Stocks fell sharply on Tuesday in the biggest decline since the October rout as investors worried about a bond-market phenomenon signaling a possible economic slowdown. Lingering worries around U.S.-China trade also added to jitters on Wall Street.
The Dow Jones Industrial Average fell 799.36 points, or 3.1 percent, to close at 25,027.07 and posted its worst day since Oct. 10. At its low of the day, the Dow had fallen more than 800 points.
The S&P 500 declined 3.2 percent to close at 2,700.06. The benchmark fell below its 200-day moving average, which triggered more selling from algorithmic funds. Financials were the worst performers in the S&P 500, plunging 4.4 percent. Utilities was the only positive sector in the S&P 500, rising 0.16 percent.

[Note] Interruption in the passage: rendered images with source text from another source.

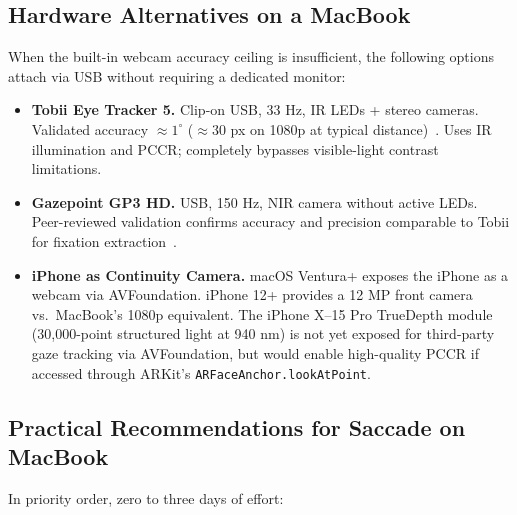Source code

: \documentclass[11pt,a4paper]{article}
\begin{document}
\subsection{Hardware Alternatives on a MacBook}

When the built-in webcam accuracy ceiling is insufficient, the following options
attach via USB without requiring a dedicated monitor:

\begin{itemize}
  \item \textbf{Tobii Eye Tracker 5.} Clip-on USB, 33 Hz, IR LEDs + stereo cameras.
        Validated accuracy $\approx1^\circ$ ($\approx30$ px on 1080p at typical distance)~\cite{tobii5eval}.
        Uses IR illumination and PCCR; completely bypasses visible-light contrast limitations.
  \item \textbf{Gazepoint GP3 HD.} USB, 150 Hz, NIR camera without active LEDs.
        Peer-reviewed validation confirms accuracy and precision comparable to Tobii
        for fixation extraction~\cite{gazepoint2022}.
  \item \textbf{iPhone as Continuity Camera.} macOS Ventura+ exposes the iPhone as
        a webcam via AVFoundation.
        iPhone 12+ provides a 12 MP front camera vs.\ MacBook's 1080p equivalent.
        The iPhone X--15 Pro TrueDepth module (30,000-point structured light at 940 nm)
        is not yet exposed for third-party gaze tracking via AVFoundation, but would
        enable high-quality PCCR if accessed through ARKit's \texttt{ARFaceAnchor.lookAtPoint}.
\end{itemize}

\subsection{Practical Recommendations for Saccade on MacBook}

In priority order, zero to three days of effort:
\end{document}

The Nasdaq Composite dropped 3.8 percent to close back in correction territory at 7,158.43. The Russell 2000, which tracks small-cap stocks, dropped 4.4 percent to 1,480.75, marking its worst day since 2011. Trading volume in U.S. stocks was also higher than usual on Wall Street.
The yield on the three-year Treasury note surpassed its five-year counterpart on Monday. When a so-called yield curve inversion happens — short-term yields trading above longer-term rates — a recession could follow, though it is often years away after the signal triggers. Still, many traders believe the inversion won't be official until the 2-year yield rises above the 10-year yield, which has not happened yet.
Stocks began falling to their lows of the day after Jeffrey Gundlach, CEO of Doubleline Capital, told Reuters this inversion signals that the economy "is poised to weaken."